_What you should do_
Look through the material below. Copy each line that contains the string "projects".

_Dataset content_

- - - - - - -

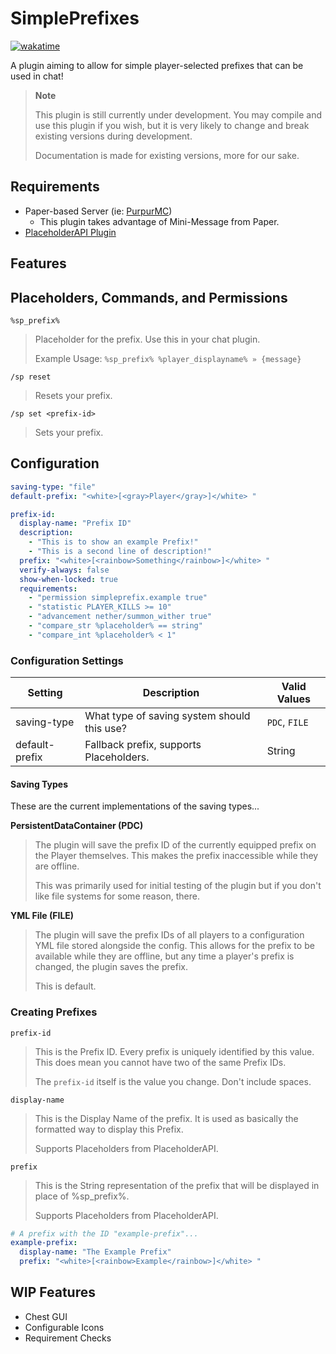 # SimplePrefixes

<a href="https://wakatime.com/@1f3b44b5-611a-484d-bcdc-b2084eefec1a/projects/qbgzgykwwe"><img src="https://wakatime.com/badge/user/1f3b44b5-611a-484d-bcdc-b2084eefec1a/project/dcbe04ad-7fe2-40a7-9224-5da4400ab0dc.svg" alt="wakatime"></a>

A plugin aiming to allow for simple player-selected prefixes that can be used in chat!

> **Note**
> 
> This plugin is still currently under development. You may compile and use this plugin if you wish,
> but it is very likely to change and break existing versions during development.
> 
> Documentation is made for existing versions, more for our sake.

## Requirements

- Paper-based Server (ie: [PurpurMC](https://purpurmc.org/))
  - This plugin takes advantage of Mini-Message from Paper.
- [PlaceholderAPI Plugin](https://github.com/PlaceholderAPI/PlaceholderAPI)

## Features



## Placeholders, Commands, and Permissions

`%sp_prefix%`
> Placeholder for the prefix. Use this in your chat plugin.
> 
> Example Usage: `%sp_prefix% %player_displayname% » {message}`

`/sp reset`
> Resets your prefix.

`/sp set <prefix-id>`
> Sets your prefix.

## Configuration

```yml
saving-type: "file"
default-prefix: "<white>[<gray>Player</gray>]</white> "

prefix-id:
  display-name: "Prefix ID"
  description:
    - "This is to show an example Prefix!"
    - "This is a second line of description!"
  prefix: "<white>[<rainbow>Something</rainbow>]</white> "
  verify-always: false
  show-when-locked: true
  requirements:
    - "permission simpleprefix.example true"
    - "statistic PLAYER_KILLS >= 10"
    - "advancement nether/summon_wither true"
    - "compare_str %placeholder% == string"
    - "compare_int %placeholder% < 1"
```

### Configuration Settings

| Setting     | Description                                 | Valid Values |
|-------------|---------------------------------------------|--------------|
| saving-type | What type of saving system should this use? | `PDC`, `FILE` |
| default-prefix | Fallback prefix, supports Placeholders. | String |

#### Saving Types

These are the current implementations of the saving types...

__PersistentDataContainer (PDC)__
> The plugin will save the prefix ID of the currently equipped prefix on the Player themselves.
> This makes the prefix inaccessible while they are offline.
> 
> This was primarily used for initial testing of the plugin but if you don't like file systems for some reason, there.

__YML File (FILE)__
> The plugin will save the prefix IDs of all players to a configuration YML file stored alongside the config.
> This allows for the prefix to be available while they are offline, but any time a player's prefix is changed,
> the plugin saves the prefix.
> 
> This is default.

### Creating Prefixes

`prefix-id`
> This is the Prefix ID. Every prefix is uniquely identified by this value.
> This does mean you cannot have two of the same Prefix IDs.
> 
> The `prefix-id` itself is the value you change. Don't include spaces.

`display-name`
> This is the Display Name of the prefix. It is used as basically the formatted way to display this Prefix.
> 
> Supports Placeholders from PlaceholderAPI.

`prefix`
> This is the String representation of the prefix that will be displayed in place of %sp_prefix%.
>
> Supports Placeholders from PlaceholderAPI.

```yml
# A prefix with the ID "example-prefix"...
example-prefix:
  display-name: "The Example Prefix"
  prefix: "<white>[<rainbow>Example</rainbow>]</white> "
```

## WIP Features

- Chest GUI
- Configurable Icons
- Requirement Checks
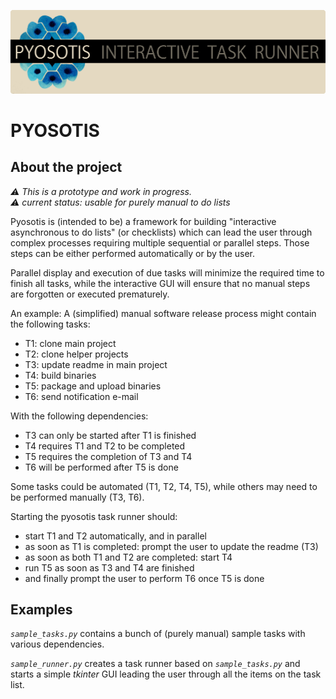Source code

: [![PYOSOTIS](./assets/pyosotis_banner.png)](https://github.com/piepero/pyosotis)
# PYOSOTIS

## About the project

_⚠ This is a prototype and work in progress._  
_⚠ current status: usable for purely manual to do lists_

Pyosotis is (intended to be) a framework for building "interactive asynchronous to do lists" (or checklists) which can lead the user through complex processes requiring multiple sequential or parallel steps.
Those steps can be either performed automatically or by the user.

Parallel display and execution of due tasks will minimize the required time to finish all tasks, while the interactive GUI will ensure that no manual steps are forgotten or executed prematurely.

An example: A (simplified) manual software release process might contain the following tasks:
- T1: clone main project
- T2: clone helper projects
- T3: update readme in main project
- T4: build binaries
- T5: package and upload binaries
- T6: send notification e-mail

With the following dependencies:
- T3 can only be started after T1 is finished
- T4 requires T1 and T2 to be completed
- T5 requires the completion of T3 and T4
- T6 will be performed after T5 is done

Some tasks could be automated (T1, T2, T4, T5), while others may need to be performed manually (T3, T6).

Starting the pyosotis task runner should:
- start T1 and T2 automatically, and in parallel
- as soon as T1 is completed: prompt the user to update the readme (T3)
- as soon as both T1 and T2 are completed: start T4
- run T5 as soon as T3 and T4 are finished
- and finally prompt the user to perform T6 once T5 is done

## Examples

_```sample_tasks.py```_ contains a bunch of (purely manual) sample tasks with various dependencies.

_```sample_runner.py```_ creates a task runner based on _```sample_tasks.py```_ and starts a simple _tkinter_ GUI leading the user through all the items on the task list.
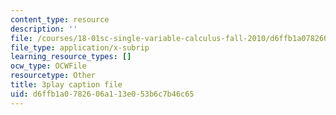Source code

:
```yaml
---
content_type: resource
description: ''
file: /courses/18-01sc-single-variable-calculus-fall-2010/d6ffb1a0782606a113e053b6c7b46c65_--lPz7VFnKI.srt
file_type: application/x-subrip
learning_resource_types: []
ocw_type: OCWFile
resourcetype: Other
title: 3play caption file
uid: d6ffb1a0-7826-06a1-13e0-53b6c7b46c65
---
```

- - - - - - -

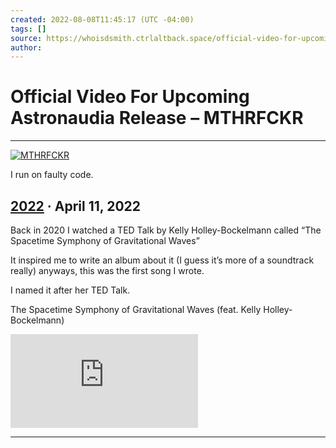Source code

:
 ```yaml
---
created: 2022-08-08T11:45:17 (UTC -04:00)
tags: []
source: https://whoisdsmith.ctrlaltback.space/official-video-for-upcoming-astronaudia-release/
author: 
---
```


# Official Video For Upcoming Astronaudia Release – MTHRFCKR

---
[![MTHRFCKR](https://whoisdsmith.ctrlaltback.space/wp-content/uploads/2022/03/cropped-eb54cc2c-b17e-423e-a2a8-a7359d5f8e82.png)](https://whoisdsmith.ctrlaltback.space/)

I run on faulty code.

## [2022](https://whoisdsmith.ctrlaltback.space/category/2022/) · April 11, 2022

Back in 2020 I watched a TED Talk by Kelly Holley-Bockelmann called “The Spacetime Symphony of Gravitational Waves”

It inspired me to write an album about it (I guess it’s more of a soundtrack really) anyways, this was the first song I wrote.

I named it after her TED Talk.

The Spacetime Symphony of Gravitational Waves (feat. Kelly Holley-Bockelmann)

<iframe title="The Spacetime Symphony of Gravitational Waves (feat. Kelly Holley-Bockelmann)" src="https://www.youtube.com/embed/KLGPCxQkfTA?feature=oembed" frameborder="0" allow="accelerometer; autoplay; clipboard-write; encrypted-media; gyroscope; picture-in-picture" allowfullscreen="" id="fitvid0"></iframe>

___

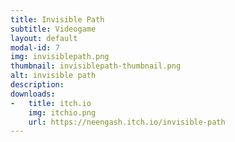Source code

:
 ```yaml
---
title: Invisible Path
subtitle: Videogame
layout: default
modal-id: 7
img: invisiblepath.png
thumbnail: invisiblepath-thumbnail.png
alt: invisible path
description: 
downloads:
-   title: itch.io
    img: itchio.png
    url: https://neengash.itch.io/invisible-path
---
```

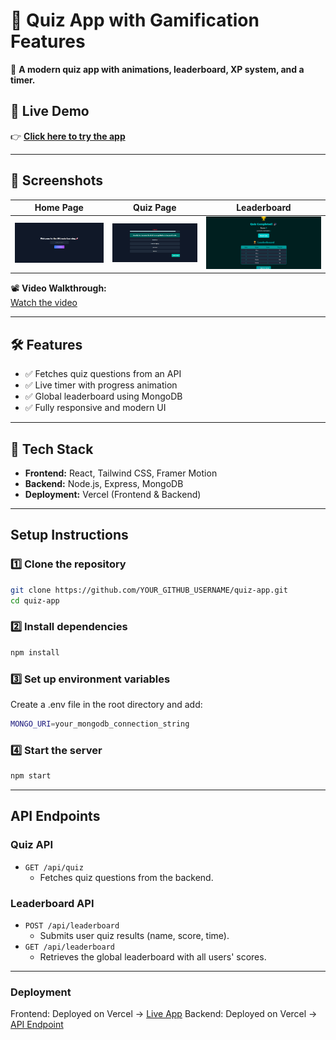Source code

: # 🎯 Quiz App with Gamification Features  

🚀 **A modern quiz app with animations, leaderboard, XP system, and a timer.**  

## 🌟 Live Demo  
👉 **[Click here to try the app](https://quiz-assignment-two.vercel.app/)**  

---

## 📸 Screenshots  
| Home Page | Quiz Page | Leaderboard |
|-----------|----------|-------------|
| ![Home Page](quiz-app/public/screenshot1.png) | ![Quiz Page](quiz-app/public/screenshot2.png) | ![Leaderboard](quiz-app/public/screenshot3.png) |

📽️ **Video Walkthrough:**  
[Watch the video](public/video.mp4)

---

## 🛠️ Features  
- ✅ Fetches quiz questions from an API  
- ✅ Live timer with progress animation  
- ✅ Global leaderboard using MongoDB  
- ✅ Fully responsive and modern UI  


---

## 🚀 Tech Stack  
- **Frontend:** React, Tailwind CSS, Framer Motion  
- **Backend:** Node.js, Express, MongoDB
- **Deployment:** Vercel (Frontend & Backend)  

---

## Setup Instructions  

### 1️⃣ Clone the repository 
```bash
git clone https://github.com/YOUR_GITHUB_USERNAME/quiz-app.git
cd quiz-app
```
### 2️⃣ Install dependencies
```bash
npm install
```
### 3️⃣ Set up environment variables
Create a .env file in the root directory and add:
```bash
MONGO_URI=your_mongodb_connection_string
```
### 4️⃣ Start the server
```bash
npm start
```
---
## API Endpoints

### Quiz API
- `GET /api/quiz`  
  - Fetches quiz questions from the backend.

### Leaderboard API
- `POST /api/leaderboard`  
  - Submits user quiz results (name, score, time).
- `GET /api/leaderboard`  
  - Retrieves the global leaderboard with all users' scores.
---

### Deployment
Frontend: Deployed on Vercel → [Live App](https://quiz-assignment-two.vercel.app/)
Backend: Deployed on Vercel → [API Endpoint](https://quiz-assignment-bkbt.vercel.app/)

- - - - - - -

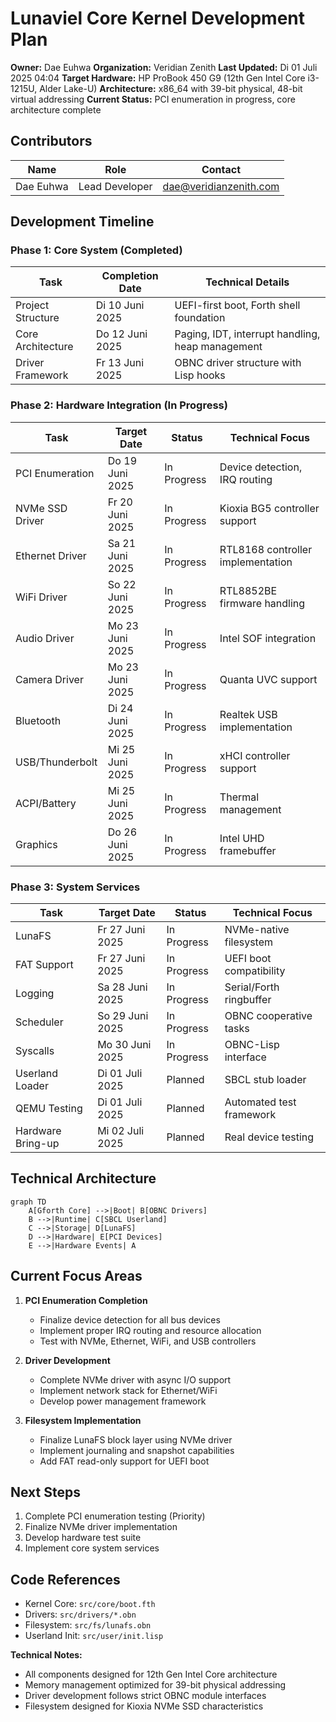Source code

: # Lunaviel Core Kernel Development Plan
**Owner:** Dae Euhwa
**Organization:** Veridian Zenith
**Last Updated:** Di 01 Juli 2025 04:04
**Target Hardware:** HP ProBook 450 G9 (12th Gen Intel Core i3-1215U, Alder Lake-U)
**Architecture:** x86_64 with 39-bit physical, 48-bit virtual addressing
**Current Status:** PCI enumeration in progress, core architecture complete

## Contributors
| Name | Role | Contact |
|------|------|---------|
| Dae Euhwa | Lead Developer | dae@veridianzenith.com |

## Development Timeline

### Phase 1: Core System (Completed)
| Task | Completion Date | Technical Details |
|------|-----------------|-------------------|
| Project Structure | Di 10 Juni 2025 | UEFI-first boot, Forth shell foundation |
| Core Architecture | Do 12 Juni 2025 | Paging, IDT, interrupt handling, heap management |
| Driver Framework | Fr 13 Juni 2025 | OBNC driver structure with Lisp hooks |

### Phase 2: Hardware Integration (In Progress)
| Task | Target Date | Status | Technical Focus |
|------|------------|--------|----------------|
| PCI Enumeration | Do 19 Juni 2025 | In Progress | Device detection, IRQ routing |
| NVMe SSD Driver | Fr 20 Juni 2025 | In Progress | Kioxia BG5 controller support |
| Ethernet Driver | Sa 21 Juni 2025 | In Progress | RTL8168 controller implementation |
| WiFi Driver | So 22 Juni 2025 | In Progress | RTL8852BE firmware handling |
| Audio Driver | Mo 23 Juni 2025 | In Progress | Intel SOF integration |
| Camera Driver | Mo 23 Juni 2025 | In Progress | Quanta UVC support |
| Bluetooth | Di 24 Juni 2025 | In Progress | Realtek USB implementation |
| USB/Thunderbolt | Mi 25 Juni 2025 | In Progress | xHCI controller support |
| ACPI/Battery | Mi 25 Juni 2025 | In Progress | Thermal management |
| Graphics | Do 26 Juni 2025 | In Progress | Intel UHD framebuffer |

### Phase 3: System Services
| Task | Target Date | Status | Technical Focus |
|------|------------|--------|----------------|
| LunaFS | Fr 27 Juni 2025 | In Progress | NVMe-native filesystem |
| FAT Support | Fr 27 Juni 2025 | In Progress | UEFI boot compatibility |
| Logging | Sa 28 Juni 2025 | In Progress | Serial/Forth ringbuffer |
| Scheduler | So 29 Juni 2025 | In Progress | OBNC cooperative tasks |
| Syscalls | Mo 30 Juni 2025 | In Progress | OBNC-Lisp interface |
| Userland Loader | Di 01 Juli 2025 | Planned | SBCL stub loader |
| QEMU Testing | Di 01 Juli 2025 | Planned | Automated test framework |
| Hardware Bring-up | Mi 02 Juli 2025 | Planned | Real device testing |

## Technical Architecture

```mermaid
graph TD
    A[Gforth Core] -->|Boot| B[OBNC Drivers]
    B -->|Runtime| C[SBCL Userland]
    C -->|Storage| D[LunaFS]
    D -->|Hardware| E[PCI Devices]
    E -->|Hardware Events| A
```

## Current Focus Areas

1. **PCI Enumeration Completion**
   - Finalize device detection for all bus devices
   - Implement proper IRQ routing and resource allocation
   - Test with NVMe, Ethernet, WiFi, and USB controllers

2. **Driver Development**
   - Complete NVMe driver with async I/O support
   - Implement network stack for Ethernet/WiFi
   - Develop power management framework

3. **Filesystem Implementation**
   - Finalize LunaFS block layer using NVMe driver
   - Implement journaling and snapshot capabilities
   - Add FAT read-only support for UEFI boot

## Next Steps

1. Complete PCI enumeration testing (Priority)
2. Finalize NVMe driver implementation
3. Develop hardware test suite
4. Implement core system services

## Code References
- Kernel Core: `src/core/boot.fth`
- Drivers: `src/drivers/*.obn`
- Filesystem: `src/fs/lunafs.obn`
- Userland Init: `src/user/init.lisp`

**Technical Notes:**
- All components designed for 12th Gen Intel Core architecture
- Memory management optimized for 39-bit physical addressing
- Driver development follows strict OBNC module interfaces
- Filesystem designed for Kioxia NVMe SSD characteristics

- - - - - - -

_Exercise response_
<a href="https://wakatime.com/@1f3b44b5-611a-484d-bcdc-b2084eefec1a/projects/qbgzgykwwe"><img src="https://wakatime.com/badge/user/1f3b44b5-611a-484d-bcdc-b2084eefec1a/project/dcbe04ad-7fe2-40a7-9224-5da4400ab0dc.svg" alt="wakatime"></a>
- T2: clone helper projects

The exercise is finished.